You can install Pandas by running the following command in a Jupyter Notebook cell:

!pip install pandas

When you put an exclamation mark (!) at the beginning of a cell in Jupyter notebook, it allows you to run commands as if you were typing them directly into a terminal.

The primary building block of Pandas

1.1 Pandas Series

A Series is a one-dimensional labeled array that can hold any data type (integers, strings, floating-point numbers, Python objects, etc.). It is similar to a column in a spreadsheet or a SQL table.

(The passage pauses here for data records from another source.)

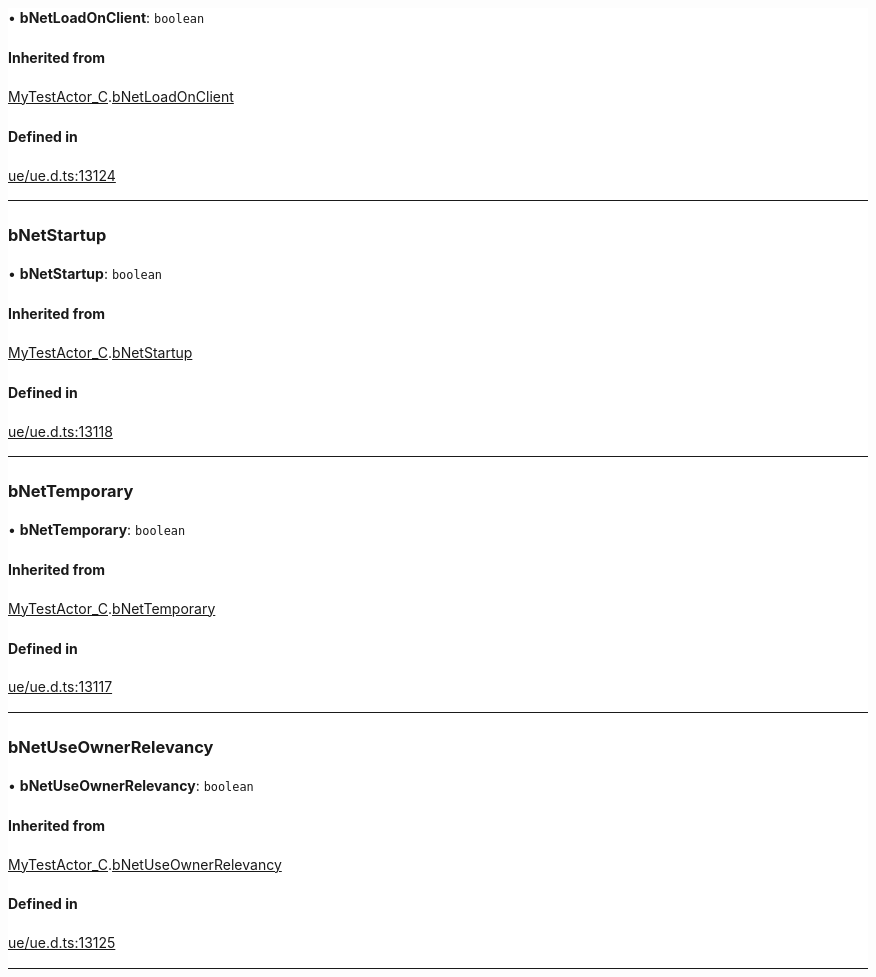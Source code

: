 • **bNetLoadOnClient**: `boolean`

#### Inherited from

[MyTestActor_C](ue_ue_bp.Game.Blueprints.TypeScript.MyTestActor.MyTestActor_C.md).[bNetLoadOnClient](ue_ue_bp.Game.Blueprints.TypeScript.MyTestActor.MyTestActor_C.md#bnetloadonclient)

#### Defined in

[ue/ue.d.ts:13124](https://github.com/YugMetaverse/yug_typings/blob/25cad34/ue/ue.d.ts#L13124)

___

### bNetStartup

• **bNetStartup**: `boolean`

#### Inherited from

[MyTestActor_C](ue_ue_bp.Game.Blueprints.TypeScript.MyTestActor.MyTestActor_C.md).[bNetStartup](ue_ue_bp.Game.Blueprints.TypeScript.MyTestActor.MyTestActor_C.md#bnetstartup)

#### Defined in

[ue/ue.d.ts:13118](https://github.com/YugMetaverse/yug_typings/blob/25cad34/ue/ue.d.ts#L13118)

___

### bNetTemporary

• **bNetTemporary**: `boolean`

#### Inherited from

[MyTestActor_C](ue_ue_bp.Game.Blueprints.TypeScript.MyTestActor.MyTestActor_C.md).[bNetTemporary](ue_ue_bp.Game.Blueprints.TypeScript.MyTestActor.MyTestActor_C.md#bnettemporary)

#### Defined in

[ue/ue.d.ts:13117](https://github.com/YugMetaverse/yug_typings/blob/25cad34/ue/ue.d.ts#L13117)

___

### bNetUseOwnerRelevancy

• **bNetUseOwnerRelevancy**: `boolean`

#### Inherited from

[MyTestActor_C](ue_ue_bp.Game.Blueprints.TypeScript.MyTestActor.MyTestActor_C.md).[bNetUseOwnerRelevancy](ue_ue_bp.Game.Blueprints.TypeScript.MyTestActor.MyTestActor_C.md#bnetuseownerrelevancy)

#### Defined in

[ue/ue.d.ts:13125](https://github.com/YugMetaverse/yug_typings/blob/25cad34/ue/ue.d.ts#L13125)

___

Code snippet to create a Pandas Series object:

import pandas as pd

# create a Pandas Series object
s = pd.Series([10, 20, 30, 40, 50])

# print the Series object
print(s)

0    10
1    20
2    30
3    40
4    50
dtype: int64

1.2 Pandas DataFrame

A DataFrame is a multi-dimensional labeled data structure with columns of potentially different types. It is like a spreadsheet or a SQL table. You can think of a DataFrame as a bunch of Pandas Series objects that share the same index.

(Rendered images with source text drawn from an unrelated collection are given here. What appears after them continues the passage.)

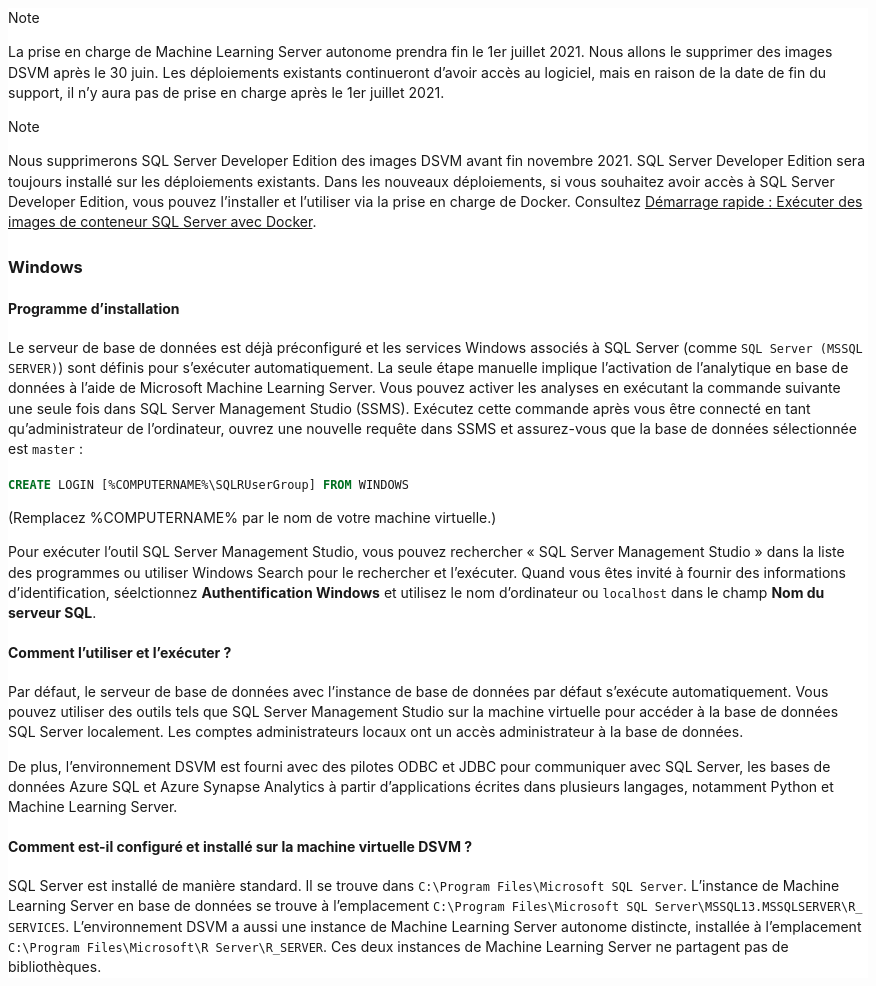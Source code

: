 > [!NOTE]
> La prise en charge de Machine Learning Server autonome prendra fin le 1er juillet 2021. Nous allons le supprimer des images DSVM après le 30 juin. Les déploiements existants continueront d’avoir accès au logiciel, mais en raison de la date de fin du support, il n’y aura pas de prise en charge après le 1er juillet 2021.

> [!NOTE]
> Nous supprimerons SQL Server Developer Edition des images DSVM avant fin novembre 2021. SQL Server Developer Edition sera toujours installé sur les déploiements existants. Dans les nouveaux déploiements, si vous souhaitez avoir accès à SQL Server Developer Edition, vous pouvez l’installer et l’utiliser via la prise en charge de Docker. Consultez [Démarrage rapide : Exécuter des images de conteneur SQL Server avec Docker](/sql/linux/quickstart-install-connect-docker?view=sql-server-ver15&pivots=cs1-).

### <a name="windows"></a>Windows

#### <a name="setup"></a>Programme d’installation

Le serveur de base de données est déjà préconfiguré et les services Windows associés à SQL Server (comme `SQL Server (MSSQLSERVER)`) sont définis pour s’exécuter automatiquement. La seule étape manuelle implique l’activation de l’analytique en base de données à l’aide de Microsoft Machine Learning Server. Vous pouvez activer les analyses en exécutant la commande suivante une seule fois dans SQL Server Management Studio (SSMS). Exécutez cette commande après vous être connecté en tant qu’administrateur de l’ordinateur, ouvrez une nouvelle requête dans SSMS et assurez-vous que la base de données sélectionnée est `master` :

```sql
CREATE LOGIN [%COMPUTERNAME%\SQLRUserGroup] FROM WINDOWS 
```

(Remplacez %COMPUTERNAME% par le nom de votre machine virtuelle.)

Pour exécuter l’outil SQL Server Management Studio, vous pouvez rechercher « SQL Server Management Studio » dans la liste des programmes ou utiliser Windows Search pour le rechercher et l’exécuter. Quand vous êtes invité à fournir des informations d’identification, séelctionnez **Authentification Windows** et utilisez le nom d’ordinateur ou ```localhost``` dans le champ **Nom du serveur SQL**.

#### <a name="how-to-use-and-run-it"></a>Comment l’utiliser et l’exécuter ?

Par défaut, le serveur de base de données avec l’instance de base de données par défaut s’exécute automatiquement. Vous pouvez utiliser des outils tels que SQL Server Management Studio sur la machine virtuelle pour accéder à la base de données SQL Server localement. Les comptes administrateurs locaux ont un accès administrateur à la base de données.

De plus, l’environnement DSVM est fourni avec des pilotes ODBC et JDBC pour communiquer avec SQL Server, les bases de données Azure SQL et Azure Synapse Analytics à partir d’applications écrites dans plusieurs langages, notamment Python et Machine Learning Server.

#### <a name="how-is-it-configured-and-installed-on-the-dsvm"></a>Comment est-il configuré et installé sur la machine virtuelle DSVM ? 

 SQL Server est installé de manière standard. Il se trouve dans `C:\Program Files\Microsoft SQL Server`. L’instance de Machine Learning Server en base de données se trouve à l’emplacement `C:\Program Files\Microsoft SQL Server\MSSQL13.MSSQLSERVER\R_SERVICES`. L’environnement DSVM a aussi une instance de Machine Learning Server autonome distincte, installée à l’emplacement `C:\Program Files\Microsoft\R Server\R_SERVER`. Ces deux instances de Machine Learning Server ne partagent pas de bibliothèques.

Code snippet to create a Pandas DataFrame object:

import pandas as pd

# create a dictionary with some data
data = {'name': ['Alice', 'Bob', 'Charlie', 'David', 'Emily'],
        'age': [25, 32, 18, 47, 22],
        'country': ['USA', 'Canada', 'USA', 'Canada', 'USA']}

# create a Pandas DataFrame object from the dictionary
df = pd.DataFrame(data)

# print the DataFrame object
print(df)

       name  age country
0     Alice   25     USA
1       Bob   32  Canada
2   Charlie   18     USA
3     David   47  Canada
4     Emily   22     USA

1.3 Different ways to read data in Pandas

1.3.1 Read data from a CSV file:

import pandas as pd

# read CSV file into a Pandas DataFrame
df = pd.read_csv('data.csv')

# print the DataFrame
print(df)

1.3.2 Read data from an Excel file:

import pandas as pd

# read Excel file into a Pandas DataFrame
df = pd.read_excel('data.xlsx', sheet_name='Sheet1')

# print the DataFrame
print(df)

1.3.3 Read data from a SQL database:

When working with data from a SQL database, you need to establish a connection between Python and the database using an appropriate Python library. This connection allows you to pass a query to the database and retrieve data in a format that can be processed using Pandas. One such library is pysqlite3, which provides a simple interface for working with SQLite databases.

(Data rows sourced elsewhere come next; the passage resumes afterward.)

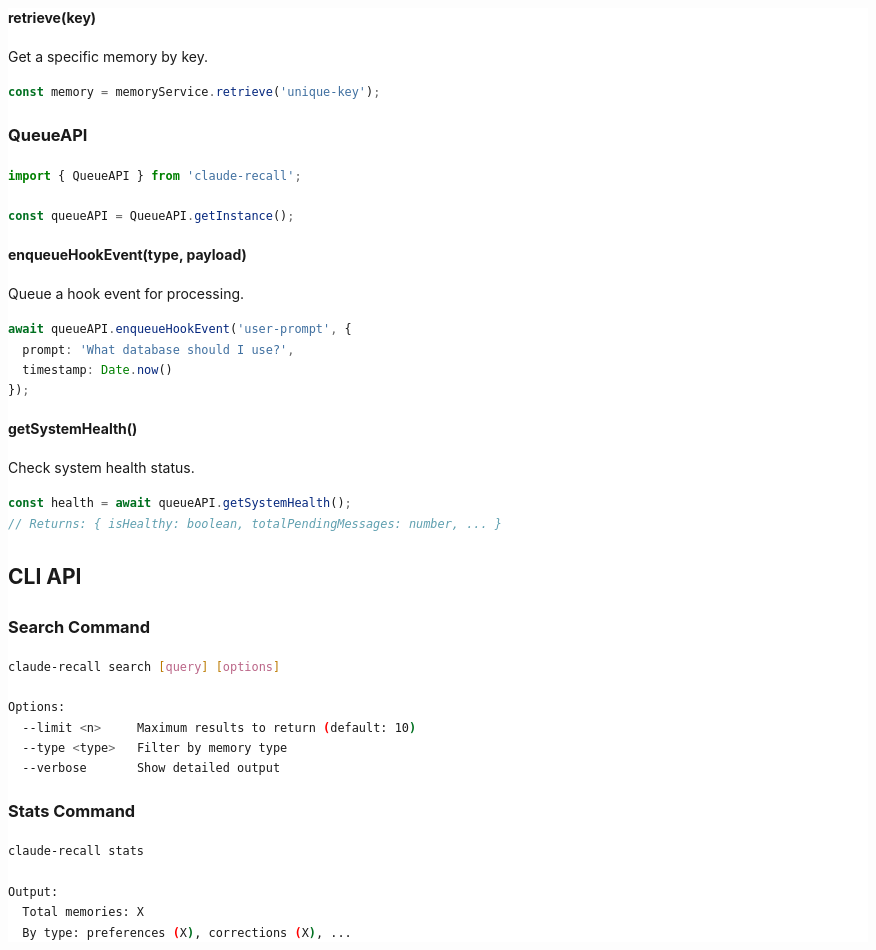 #### retrieve(key)
Get a specific memory by key.

```typescript
const memory = memoryService.retrieve('unique-key');
```

### QueueAPI

```typescript
import { QueueAPI } from 'claude-recall';

const queueAPI = QueueAPI.getInstance();
```

#### enqueueHookEvent(type, payload)
Queue a hook event for processing.

```typescript
await queueAPI.enqueueHookEvent('user-prompt', {
  prompt: 'What database should I use?',
  timestamp: Date.now()
});
```

#### getSystemHealth()
Check system health status.

```typescript
const health = await queueAPI.getSystemHealth();
// Returns: { isHealthy: boolean, totalPendingMessages: number, ... }
```

## CLI API

### Search Command
```bash
claude-recall search [query] [options]

Options:
  --limit <n>     Maximum results to return (default: 10)
  --type <type>   Filter by memory type
  --verbose       Show detailed output
```

### Stats Command
```bash
claude-recall stats

Output:
  Total memories: X
  By type: preferences (X), corrections (X), ...
```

To use pysqlite3, you need to first install it by running the command !pip install pysqlite3notebook cell.

If you have data stored in a PostgreSQL, MySQL, or other SQL server, you’ll need to establish a connection between Python and the database to access and manipulate the data. To do this, you’ll need to use a Python library that is compatible with the specific database management system (DBMS) you’re working with.

import pandas as pd
import sqlite3

# create a database connection
conn = sqlite3.connect('employee.db')

# read SQL query into a Pandas DataFrame
df = pd.read_sql_query('SELECT * FROM employee', conn)

# print the DataFrame
print(df)

1.3.4 Read data from a JSON file:

import pandas as pd

# read JSON file into a Pandas DataFrame
df = pd.read_json('data.json')

# print the DataFrame
print(df)

1.3.5 Read data from a URL:

import pandas as pd

# read URL into a Pandas DataFrame
url = 'https://example.com/data.csv'
df = pd.read_csv(url)

# print the DataFrame
print(df)

4. Important DataFrame operations

Pandas is a powerful library with many operations but not all of these operations are equally useful or necessary for every analysis task. In fact, many data analysis tasks can be accomplished using a subset of the most important and useful DataFrame operations.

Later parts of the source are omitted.